Earth and Mineral Sciences

Geosciences master’s student wins Marie Morisawa Award from geological society

Penn State mater's student Joanmarie Del Vecchio accepts the Marie Morisawa Award at the 2016 Geological Society annual meeting.   Credit: Penn State / Penn State. Creative Commons

UNIVERSITY PARK, Pa. – Joanmarie Del Vecchio’s head has been buried in the sand – and the other sedimentary layers underground near Penn State’s Shaver’s Creek Environmental Center.

The Penn State master’s student has spent the last year thinking about layers of rock and sand under the surface, and studying what the sediments reveal about changing climates in the deep past.

Del Vecchio was recently recognized for her work by the Geological Society of America (GSA) with the 2016 Marie Morisawa Award. The prize, named for the pioneering scientist, is given annually to a promising female graduate student pursuing a career in geomorphology.

The award was presented at the GSA annual meeting Sept. 26 in Denver. The conference also gave Del Vecchio a chance to gain valuable experience by presenting her research.

“When I get the chance, I tell people about my project,” she said. “But this was a chance to tell 200 people at once. Plenty of people came up later to give me their thoughts or ask questions. It was so incredibly valuable.”

With her advisor, Roman DiBiase, assistant professor of geosciences at Penn State, Del Vecchio is studying how shifts to colder climates helped shape the landscape in central Pennsylvania and impacted things like erosion rates and sediment transport down hills and into valleys.

Del Vecchio is using a drilling core sample taken from the bottom of one of those valleys to study whether sedimentary layers might capture multiple glacial cycles deep into the past. It would be a valuable resource for scientists looking to study past cycles of climate change.

She submitted a proposal to GSA and received funding to measure samples from the core for certain isotopes that can show how long each layer of sand and rock has been underground.

“Quite frankly, we don’t have a really good idea about [burial age],” she said. “They could date since the end of the Last Glacial Maximum just 10,000 years ago. Or they could be hundreds of thousands of years old.”

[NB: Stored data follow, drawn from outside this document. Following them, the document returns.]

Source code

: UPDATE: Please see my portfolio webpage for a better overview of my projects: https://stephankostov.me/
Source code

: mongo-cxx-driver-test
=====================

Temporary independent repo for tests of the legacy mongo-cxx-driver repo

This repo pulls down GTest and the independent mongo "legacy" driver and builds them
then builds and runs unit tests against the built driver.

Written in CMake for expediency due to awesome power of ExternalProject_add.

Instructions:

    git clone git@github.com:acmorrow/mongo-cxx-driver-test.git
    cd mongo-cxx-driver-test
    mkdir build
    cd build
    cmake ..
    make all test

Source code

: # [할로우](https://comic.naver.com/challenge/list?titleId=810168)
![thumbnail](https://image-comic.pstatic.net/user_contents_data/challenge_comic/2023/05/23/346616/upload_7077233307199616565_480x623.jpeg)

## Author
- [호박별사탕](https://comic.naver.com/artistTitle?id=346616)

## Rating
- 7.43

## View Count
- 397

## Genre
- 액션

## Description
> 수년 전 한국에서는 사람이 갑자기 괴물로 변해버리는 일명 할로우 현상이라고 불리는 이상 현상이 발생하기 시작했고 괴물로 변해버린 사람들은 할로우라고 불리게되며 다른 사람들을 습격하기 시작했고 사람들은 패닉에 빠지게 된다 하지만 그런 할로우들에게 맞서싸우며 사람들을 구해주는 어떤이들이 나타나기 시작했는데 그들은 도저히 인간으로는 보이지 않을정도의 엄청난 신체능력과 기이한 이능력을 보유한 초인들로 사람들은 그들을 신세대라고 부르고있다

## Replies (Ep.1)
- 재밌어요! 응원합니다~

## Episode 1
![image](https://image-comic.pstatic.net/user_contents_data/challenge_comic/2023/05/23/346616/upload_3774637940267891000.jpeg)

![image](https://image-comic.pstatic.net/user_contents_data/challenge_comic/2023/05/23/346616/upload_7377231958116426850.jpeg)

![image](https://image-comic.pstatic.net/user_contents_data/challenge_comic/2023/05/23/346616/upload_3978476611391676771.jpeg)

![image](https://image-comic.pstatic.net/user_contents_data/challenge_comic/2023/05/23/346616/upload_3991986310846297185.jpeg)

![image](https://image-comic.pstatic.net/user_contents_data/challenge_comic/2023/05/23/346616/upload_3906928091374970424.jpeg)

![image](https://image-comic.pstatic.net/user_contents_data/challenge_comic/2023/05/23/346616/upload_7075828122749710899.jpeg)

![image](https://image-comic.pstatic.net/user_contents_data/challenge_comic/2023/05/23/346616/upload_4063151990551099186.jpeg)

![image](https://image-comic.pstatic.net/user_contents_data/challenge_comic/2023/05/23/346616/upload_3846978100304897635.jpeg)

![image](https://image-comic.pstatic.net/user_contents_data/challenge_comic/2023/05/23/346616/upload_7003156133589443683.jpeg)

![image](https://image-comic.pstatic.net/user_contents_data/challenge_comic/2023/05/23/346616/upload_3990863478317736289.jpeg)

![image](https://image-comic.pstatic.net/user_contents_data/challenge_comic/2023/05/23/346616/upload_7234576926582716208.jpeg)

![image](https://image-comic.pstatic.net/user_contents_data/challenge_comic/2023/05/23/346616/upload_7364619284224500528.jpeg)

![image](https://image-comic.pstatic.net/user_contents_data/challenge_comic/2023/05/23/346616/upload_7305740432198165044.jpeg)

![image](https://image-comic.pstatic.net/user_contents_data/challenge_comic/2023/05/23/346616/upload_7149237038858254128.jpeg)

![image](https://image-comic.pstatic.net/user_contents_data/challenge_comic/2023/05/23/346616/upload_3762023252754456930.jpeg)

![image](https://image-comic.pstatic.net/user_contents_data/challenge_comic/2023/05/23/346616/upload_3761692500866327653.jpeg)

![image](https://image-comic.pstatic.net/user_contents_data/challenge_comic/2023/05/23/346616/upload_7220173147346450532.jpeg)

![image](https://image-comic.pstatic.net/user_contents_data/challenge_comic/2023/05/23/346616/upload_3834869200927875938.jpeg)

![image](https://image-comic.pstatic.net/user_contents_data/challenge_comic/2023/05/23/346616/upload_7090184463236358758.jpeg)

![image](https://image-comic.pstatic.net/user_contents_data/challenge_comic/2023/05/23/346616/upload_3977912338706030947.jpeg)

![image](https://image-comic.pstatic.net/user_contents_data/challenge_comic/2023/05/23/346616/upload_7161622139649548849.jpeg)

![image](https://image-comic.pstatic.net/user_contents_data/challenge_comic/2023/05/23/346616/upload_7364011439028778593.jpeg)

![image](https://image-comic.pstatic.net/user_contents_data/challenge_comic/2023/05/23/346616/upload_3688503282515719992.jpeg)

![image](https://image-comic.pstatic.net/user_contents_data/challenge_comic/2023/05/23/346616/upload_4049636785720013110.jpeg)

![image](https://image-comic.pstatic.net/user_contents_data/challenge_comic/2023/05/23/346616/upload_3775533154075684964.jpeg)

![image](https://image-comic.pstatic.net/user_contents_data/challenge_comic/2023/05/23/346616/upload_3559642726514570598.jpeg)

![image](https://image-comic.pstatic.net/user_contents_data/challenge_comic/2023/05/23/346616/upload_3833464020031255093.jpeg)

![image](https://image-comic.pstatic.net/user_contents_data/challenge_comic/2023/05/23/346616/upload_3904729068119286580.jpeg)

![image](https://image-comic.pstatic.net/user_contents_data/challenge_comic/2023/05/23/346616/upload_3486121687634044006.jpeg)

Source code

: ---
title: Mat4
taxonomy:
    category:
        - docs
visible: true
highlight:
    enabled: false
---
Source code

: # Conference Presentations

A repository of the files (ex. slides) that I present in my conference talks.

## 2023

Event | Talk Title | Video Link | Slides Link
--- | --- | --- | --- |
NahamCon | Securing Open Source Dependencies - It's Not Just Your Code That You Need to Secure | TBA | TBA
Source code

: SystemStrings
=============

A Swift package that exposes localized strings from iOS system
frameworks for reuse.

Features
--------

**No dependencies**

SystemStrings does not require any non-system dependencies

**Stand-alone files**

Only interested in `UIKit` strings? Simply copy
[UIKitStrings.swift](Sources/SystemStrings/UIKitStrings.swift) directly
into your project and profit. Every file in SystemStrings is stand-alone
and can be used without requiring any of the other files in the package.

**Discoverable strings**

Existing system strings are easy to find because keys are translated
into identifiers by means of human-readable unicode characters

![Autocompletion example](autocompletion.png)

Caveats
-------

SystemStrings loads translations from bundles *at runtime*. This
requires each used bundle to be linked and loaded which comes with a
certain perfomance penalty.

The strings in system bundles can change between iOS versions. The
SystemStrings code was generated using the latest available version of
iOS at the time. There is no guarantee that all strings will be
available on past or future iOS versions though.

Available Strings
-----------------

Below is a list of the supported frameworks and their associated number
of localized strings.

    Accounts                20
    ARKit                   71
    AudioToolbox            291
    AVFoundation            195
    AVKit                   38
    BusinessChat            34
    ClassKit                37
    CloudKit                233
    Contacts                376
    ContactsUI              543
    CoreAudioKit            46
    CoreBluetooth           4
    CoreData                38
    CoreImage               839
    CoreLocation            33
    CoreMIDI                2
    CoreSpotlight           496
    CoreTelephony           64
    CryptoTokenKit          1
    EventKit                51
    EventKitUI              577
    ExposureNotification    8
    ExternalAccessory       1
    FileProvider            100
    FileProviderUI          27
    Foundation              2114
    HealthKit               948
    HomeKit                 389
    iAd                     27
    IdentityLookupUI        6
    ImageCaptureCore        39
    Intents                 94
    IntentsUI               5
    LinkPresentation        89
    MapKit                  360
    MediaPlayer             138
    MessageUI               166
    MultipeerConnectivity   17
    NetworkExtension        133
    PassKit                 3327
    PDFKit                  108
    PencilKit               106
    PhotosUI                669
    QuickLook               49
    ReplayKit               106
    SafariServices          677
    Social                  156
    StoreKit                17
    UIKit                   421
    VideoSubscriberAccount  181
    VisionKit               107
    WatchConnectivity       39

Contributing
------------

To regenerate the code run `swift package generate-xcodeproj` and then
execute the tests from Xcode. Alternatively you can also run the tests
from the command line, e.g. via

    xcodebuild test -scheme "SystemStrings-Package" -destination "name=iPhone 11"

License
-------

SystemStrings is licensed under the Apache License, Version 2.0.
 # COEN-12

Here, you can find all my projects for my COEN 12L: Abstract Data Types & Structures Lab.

Del Vecchio said she had a “eureka moment” while the core was being discussed in a class taught by Susan Brantley, distinguished professor of geosciences and director of the Earth and Environmental Institute at Penn State.

The core had been drilled for an unrelated project in Penn State’s Susquehanna Shale Hills Critical Zone Observatory (CZO) in the woods near Shaver’s Creek. Thanks to the class, Del Vecchio saw how she could use the sample in her work.

“My understanding of the drill record was that it was just a jumble of sand and rocks,” Del Vecchio said. “But as we were discussing it, I found there was actually a discrete sand layer, a rocky layer and then more sand. That told me, ‘gee, there’s something different happening in the bottom, middle and top.’”

Del Vecchio had already been working in the CZO the last two summers, exhaustively mapping its surface features and using tools like light detection and ranging and geophysics to study the surface and shallow subsurface. The core will provide another line of evidence for her research. 

The Penn State CZO is one in a network funded by the National Science Foundation that links cross-disciplinary researchers across the country in the study of how rock, soil, water, air and living organisms interact and shape the Earth’s surface. Brantley is principal investigator of the Penn State site.

In addition to DiBiase, Del Vecchio has collaborated with researchers at the University of Vermont, Dickinson College and Indiana University of Pennsylvania on her project.